CAN-SPAM is the acronym for the Controlling the Assault of Non-Solicited Pornography and Marketing Act of 2003. Although common sense and respect can’t be legislated, here’s what the law has to say about the specifics of email marketing:

  1. Don’t be sneaky about who you are. Include accurate header information that indicates from whom the email was sent.
  2. Don’t be sneaky about what you’re saying. Use a subject line that is clear, accurate, and related to the body of the email. You can’t put “Cute Puppies” in the Subject Line, then promote a “hot” stock or a performance-enhancing drug in the body of the email.
  3. Ask permission. All recipients on your e-mail list should be “opt-in” only. Although this is not expressly required by the law, it is highly recommended as a best practice by the FTC (this is where the respect for your audience comes into play).
  4. Make it easy to get off your list. A functioning opt-out message must be displayed clearly on every commercial email communication. Opt-out requests must be honored within 10 business days after receipt of the request.
  5. All email must include a valid postal address. There is some gray area in the law regarding the use of PO Boxes, but the FTC suggests, as a best practice, that you include your physical street address on all email communications.
  6. Get your addresses by ethical means. No “harvesting,” “dictionary attacks,” or randomly generated emails. In other words, if an email address wasn’t provided to you by its owner, don’t use it (see #3). If you suspect that any of the email addresses on your list were improperly acquired, review your list carefully.
  7. Take responsibility. Actually, the law gives you the responsibility, so you may as well accept it. Anyone who has crafted, adjusted, or physically been involved in the creation or sending process is liable for the email.
  8. Maintain and use a company-wide opt-out list. All emails should be crosschecked against this list before you send them out.

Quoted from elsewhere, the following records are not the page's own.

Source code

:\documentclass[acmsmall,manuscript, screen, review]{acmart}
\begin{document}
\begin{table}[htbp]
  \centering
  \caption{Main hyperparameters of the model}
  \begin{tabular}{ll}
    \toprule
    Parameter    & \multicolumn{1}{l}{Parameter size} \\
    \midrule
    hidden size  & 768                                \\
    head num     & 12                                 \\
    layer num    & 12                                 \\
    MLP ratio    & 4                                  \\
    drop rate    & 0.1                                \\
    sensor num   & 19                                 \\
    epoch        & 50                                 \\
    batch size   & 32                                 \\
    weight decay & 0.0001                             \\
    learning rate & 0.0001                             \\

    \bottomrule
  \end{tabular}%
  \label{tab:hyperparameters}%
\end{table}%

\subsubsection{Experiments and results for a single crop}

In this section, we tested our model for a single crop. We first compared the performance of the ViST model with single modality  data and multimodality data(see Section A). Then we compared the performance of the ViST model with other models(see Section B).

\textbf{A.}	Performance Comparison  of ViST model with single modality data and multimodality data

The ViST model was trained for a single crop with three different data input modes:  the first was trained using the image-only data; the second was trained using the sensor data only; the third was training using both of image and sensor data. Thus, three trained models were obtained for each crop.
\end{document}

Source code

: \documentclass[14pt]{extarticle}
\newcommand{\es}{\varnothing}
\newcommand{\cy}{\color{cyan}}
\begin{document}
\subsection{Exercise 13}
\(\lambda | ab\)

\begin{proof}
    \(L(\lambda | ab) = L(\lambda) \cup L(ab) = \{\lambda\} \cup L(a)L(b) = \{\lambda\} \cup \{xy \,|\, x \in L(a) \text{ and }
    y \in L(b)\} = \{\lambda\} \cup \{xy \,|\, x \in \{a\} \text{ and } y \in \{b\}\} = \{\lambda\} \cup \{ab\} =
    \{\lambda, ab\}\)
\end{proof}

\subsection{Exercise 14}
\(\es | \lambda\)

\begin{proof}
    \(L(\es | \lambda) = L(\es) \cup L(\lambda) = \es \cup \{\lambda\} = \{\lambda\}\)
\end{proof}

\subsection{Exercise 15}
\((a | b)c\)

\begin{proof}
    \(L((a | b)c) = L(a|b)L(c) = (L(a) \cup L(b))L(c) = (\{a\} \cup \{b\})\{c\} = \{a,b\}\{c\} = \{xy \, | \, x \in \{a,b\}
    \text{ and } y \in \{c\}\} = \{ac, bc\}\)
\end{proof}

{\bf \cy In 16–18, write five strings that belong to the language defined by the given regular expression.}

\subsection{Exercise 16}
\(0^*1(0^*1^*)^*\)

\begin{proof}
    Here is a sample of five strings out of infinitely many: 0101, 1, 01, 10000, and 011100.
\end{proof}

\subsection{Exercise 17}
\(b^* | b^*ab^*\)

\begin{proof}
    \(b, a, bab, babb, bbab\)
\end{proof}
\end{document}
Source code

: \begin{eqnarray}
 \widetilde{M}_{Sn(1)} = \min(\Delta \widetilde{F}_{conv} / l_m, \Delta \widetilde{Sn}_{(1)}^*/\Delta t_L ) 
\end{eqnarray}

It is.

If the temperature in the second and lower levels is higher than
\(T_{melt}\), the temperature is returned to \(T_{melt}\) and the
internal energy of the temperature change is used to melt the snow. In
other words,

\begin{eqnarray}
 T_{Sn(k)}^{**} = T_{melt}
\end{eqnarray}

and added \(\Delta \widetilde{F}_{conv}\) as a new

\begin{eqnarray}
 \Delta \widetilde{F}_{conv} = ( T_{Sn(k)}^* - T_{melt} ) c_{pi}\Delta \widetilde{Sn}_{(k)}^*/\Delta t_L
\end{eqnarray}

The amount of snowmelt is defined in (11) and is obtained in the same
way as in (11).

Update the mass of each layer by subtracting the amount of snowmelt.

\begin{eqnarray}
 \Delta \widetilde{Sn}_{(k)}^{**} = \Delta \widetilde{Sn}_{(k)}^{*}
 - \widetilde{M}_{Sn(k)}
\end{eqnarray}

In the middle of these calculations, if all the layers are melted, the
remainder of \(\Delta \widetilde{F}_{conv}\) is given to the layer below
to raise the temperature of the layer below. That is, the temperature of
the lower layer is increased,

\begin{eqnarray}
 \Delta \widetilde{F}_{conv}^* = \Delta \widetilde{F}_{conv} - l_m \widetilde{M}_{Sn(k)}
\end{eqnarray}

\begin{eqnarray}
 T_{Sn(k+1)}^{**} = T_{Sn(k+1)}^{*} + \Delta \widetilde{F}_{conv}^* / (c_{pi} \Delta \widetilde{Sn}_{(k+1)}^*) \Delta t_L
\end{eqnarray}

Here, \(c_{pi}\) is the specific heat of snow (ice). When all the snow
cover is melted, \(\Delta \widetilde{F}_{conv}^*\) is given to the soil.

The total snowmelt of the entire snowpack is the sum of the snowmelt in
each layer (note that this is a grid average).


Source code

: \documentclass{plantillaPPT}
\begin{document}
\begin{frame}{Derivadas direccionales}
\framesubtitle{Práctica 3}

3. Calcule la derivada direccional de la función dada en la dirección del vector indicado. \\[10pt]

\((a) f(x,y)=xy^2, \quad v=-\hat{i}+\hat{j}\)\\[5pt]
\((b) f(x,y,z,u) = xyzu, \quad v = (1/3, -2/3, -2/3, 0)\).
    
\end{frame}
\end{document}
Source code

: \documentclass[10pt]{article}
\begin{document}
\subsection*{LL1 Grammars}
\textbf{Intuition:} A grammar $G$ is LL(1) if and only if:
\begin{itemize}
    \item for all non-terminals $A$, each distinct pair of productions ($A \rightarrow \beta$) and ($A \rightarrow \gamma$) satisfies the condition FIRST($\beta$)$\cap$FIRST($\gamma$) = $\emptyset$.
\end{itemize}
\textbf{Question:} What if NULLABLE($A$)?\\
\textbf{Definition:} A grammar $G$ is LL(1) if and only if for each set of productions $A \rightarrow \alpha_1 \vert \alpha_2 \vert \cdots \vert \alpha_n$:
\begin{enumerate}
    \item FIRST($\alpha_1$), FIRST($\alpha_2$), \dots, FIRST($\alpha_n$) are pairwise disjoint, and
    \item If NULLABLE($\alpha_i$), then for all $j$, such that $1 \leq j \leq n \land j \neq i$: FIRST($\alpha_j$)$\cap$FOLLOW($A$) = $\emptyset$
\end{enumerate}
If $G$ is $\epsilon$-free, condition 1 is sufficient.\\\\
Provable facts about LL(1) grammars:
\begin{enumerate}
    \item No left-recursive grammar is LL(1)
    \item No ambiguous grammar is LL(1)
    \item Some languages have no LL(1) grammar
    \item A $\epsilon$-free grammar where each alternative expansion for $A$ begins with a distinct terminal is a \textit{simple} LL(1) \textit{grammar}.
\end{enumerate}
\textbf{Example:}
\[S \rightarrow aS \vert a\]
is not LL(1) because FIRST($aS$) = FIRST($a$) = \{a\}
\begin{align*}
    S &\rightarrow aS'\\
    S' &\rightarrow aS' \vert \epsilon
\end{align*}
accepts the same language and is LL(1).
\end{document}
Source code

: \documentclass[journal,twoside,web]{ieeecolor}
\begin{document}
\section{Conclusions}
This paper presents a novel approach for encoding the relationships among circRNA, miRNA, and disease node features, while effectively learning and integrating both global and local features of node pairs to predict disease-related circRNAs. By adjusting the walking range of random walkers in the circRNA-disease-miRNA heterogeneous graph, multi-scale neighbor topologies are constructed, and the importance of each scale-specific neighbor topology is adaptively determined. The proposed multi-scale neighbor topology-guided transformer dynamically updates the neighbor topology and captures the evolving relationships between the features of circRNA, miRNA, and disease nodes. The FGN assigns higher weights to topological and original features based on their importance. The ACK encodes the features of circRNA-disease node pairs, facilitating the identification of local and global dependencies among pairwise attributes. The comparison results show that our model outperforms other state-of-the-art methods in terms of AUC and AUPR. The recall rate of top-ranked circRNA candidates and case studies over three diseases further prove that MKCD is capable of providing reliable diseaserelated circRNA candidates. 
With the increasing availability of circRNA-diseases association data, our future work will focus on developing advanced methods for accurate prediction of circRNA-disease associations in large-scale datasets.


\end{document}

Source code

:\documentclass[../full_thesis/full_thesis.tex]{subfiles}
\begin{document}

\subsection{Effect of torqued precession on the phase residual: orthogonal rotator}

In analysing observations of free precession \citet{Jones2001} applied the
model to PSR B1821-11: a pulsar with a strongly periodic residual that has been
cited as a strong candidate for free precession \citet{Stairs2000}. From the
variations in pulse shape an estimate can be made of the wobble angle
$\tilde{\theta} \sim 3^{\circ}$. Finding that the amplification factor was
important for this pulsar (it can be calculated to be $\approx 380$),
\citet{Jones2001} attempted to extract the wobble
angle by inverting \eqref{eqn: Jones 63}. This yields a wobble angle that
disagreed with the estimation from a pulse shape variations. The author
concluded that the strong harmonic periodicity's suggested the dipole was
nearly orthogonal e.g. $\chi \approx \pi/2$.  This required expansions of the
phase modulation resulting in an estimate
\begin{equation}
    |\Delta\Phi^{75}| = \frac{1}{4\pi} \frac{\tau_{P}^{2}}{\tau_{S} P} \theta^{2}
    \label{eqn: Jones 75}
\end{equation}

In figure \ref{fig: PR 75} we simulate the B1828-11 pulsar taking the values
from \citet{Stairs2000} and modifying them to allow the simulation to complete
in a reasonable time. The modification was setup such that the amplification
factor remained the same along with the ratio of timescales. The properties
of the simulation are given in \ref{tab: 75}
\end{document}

That’s the recipe for legally compliant email marketing. Throw in a little respect for the audience, a dash of common sense, a compelling marketing message, and your email marketing will be a lot more palatable to its recipients.

By the way, there are plenty of good web-based email marketing solutions that will automatically take care of most of the issues on that list. Search for them under “email marketing software” or contact your local interactive marketing firm to find out who they use.